Soy una persona alegre, disfruto y río con mis amigos, las locuras de mis hijos, mi familia y en general en el diario vivir, me consideró poseedor de un buen sentido del humor, no soy de los que se ríen de todo pero sí un tipo feliz.
Soy un tipo alegre y positivo, creo en la esperanza, creo en la ilusión y busco permanentemente contagiar ese optimismo, sin embargo como dicen los amigos, en esto de la política parece que he perdido la risa.
Me pregunto si será que recorrer mi departamento de punta a punta, conocer las realidades espantosas que nos comprometemos a cambiar, sentir el Uruguay de hoy triste y gris, se llevaron esa risa.
Me pregunto si será el contacto permanente con gente que no encuentra el rumbo, que no ve futuro, lo que se llevó la risa.
Quizás sea el peso de la responsabilidad (que no me dobla) de quizás mañana acceder a cargos que conlleven la tarea de solucionar estas cosas lo que no me permita reír.

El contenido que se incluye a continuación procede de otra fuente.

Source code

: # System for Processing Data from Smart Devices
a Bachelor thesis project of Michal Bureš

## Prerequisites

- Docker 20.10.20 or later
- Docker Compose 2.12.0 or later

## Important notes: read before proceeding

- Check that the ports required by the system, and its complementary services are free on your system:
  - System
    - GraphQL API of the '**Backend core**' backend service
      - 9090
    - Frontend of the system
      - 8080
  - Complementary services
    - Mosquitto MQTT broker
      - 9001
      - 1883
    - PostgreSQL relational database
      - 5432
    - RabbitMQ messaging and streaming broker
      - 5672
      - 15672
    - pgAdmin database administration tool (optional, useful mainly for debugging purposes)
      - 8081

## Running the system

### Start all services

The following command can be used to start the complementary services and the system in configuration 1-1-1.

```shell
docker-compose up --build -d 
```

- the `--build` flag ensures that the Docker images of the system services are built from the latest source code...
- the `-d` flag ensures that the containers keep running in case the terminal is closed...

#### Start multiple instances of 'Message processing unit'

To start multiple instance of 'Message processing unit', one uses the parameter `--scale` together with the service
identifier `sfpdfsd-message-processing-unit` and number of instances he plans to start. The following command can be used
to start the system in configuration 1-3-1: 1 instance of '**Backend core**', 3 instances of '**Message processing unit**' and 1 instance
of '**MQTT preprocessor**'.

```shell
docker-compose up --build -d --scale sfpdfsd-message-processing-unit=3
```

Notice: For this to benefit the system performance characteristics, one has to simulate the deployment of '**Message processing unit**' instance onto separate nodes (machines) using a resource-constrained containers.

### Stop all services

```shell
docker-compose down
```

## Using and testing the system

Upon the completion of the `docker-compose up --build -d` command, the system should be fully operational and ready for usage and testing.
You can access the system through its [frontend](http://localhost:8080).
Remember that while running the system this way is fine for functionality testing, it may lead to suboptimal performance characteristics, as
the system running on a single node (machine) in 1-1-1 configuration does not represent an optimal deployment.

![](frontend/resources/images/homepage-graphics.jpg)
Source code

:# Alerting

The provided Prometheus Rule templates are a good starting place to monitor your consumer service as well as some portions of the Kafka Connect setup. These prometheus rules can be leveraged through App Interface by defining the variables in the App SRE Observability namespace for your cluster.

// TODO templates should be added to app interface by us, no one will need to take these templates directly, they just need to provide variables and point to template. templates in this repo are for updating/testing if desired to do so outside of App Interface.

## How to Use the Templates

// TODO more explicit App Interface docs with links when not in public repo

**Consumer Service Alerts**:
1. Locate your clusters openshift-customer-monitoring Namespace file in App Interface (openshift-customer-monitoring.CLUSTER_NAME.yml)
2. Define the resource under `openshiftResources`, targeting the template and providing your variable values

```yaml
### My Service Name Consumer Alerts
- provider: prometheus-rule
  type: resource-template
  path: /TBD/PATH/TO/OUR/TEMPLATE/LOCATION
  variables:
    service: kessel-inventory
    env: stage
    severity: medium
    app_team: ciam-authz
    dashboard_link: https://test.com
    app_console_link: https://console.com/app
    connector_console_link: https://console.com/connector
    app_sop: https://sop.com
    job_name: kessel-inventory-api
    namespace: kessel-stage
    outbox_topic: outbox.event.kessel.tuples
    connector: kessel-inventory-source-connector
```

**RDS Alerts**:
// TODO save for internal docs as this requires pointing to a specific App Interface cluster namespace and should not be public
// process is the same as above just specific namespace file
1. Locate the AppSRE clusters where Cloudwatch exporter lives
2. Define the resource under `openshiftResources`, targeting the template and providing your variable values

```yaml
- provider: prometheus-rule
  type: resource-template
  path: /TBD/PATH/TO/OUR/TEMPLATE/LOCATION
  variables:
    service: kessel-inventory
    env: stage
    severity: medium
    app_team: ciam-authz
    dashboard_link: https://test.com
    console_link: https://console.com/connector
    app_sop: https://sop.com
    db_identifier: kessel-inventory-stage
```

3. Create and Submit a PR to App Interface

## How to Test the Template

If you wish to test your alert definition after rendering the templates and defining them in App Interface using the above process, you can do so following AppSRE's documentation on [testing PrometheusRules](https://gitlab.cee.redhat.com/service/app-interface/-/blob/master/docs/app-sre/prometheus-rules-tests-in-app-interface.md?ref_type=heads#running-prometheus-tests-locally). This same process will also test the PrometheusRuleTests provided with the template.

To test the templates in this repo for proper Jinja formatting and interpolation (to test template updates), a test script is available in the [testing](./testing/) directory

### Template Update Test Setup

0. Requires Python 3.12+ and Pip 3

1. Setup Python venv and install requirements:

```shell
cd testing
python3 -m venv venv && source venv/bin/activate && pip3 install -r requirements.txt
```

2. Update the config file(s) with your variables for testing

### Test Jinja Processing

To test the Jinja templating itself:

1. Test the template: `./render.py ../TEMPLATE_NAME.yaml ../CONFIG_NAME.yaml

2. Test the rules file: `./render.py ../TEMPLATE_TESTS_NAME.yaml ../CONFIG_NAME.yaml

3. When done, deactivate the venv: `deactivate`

Tal vez se la llevó un gobierno que avasalló con los valores y los principios de un país que ve sus esencias e identidades día a día. De repente se fue cuando gestos y acciones autoritarias avanzaban sobre mi país, mi departamento y mi gente.
Es difícil reír cuando uno conoce los pesares de otros, a veces tan grandes que parecen no tener solución. Como reír cuando los más débiles están cada vez más desprotegidos y sin armas para pensar que más adelante estarán mejor.
La sonrisa en mi cara y la tristeza en los ojos de esos gurises que para adelante no tienen nada, ¿combinan? ¿Puedo cuando la ministra del Interior festeja presos y felicita el desorden cuando día a día me llama gente para decir que no va a ir a tal acto o tal reunión por que no puede dejar la casa sola?
A muchos Mujica les resuelta divertido y ríen, a mi me da tristeza y me causa preocupación por lo que dice, por lo que piensa por lo que es.
¿Donde queda la risa cuando vemos que la crisis derrumba el mundo y por televisión nuestros gobernantes nos piden tranquilidad y nos dicen que nada pasará cuando al costado de ellos la crisis explota en nuestros hogares?
Un país quebrado socialmente, atacado institucionalmente, con la ley en segundo plano, con perspectivas estrechas, ¿puede generarnos la risa?
No voy a caer en el poema no me han robado la risa ni mucho menos el color pero para poder reír tranquilo, primero tenemos que devolverle la sonrisa a la gente, sólo allí tendremos derecho a reírnos. Mientras tanto seguiremos serios por que serio es lo que nos pasa, preocupante es lo que vivimos y triste es lo que nos rodea.
Eso sí cuando pienso en el mañana, cuando sueño en lo que se viene, allí sí, entonces río y me parece que muchos van a reír junto a nosotros.